- _Aim of the exercise_: Go through the material below and copy each line where the word "pinnedImage" appears.

- _Source data_:
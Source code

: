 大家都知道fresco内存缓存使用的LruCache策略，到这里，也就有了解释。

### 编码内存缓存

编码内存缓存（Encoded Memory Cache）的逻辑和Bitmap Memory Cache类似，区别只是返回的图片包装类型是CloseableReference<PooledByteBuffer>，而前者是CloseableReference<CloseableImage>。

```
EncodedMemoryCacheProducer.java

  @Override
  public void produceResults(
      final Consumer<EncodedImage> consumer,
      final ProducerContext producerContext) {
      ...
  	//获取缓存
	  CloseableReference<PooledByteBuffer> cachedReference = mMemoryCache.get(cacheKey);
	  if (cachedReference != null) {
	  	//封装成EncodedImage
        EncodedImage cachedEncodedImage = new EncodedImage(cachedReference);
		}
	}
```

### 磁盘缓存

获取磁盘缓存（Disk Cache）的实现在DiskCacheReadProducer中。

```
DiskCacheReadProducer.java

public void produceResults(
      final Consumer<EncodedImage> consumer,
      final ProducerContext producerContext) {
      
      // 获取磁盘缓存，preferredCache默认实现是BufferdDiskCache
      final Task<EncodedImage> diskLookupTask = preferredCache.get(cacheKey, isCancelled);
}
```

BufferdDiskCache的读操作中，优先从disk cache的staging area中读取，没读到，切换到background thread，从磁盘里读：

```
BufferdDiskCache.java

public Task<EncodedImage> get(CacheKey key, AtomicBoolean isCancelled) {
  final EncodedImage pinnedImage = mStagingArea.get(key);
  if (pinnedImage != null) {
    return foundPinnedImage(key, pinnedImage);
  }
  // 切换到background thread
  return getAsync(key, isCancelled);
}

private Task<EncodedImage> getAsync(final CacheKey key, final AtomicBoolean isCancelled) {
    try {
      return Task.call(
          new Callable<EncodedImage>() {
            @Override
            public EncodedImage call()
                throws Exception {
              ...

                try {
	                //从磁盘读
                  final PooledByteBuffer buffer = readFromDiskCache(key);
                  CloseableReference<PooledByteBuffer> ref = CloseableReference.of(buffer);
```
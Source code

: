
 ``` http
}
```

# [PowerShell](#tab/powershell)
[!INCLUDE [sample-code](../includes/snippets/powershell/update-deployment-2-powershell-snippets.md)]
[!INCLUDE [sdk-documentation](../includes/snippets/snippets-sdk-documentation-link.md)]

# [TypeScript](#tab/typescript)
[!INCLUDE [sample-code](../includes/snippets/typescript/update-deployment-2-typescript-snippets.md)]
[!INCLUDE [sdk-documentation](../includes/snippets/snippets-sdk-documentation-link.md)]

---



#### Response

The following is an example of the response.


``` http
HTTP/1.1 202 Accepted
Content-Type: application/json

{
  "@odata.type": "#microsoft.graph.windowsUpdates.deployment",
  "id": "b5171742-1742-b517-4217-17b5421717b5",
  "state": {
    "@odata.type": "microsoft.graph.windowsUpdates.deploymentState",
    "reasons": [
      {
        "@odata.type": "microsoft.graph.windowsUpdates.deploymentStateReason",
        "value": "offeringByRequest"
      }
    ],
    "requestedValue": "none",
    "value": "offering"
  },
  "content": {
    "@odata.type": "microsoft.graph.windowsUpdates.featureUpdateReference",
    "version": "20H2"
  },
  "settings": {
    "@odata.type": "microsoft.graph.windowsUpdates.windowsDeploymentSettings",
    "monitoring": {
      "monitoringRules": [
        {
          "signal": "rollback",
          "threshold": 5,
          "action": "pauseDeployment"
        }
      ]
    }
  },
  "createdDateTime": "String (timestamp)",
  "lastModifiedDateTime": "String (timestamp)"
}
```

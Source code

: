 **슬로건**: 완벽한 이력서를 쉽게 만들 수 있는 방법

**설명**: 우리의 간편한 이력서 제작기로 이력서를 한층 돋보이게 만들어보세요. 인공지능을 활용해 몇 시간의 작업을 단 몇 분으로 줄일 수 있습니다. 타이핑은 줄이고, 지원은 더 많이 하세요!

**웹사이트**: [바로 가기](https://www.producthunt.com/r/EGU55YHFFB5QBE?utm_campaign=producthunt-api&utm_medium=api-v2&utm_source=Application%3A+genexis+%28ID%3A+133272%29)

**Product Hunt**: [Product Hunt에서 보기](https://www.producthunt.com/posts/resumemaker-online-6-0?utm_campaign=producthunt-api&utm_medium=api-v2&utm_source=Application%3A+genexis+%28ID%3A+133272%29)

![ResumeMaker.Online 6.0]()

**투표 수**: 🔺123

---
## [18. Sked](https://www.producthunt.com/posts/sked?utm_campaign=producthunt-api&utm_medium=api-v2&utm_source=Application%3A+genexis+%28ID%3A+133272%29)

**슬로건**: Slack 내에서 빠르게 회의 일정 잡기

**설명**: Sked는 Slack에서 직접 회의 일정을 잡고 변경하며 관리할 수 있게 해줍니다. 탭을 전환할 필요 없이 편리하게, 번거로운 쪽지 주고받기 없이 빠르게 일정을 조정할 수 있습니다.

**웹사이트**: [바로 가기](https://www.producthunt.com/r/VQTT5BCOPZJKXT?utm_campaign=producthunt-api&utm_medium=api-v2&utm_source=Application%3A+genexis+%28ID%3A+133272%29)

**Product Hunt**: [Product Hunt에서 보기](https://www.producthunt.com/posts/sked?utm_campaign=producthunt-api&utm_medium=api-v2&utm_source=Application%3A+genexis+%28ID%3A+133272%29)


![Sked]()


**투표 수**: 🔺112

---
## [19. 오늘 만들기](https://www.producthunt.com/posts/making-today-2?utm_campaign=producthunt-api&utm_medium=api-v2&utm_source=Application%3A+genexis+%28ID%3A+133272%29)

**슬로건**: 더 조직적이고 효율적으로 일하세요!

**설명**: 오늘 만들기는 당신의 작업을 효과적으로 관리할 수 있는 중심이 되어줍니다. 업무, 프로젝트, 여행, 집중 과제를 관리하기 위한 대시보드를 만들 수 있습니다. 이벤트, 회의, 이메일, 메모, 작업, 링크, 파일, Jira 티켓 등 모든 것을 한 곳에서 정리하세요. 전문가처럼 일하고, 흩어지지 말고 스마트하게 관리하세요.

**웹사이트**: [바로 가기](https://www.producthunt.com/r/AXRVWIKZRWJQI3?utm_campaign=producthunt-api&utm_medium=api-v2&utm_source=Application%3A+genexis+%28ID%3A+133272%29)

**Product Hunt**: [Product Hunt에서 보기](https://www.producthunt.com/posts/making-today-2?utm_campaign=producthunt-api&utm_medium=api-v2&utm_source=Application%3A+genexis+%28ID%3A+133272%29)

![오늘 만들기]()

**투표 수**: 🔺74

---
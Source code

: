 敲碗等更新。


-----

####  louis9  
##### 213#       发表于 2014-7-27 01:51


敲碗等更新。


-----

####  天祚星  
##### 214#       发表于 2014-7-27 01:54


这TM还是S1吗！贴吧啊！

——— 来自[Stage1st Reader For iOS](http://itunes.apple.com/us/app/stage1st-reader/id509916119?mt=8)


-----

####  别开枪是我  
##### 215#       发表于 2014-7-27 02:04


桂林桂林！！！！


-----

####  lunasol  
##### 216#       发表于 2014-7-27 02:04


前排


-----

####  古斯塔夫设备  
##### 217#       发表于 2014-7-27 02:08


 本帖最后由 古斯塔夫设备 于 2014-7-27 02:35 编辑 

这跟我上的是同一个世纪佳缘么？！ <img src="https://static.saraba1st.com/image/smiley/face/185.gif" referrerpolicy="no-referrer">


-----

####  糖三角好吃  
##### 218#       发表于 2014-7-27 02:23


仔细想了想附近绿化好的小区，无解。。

- _Result of this exercise_:
  final EncodedImage pinnedImage = mStagingArea.get(key);
  if (pinnedImage != null) {
    return foundPinnedImage(key, pinnedImage);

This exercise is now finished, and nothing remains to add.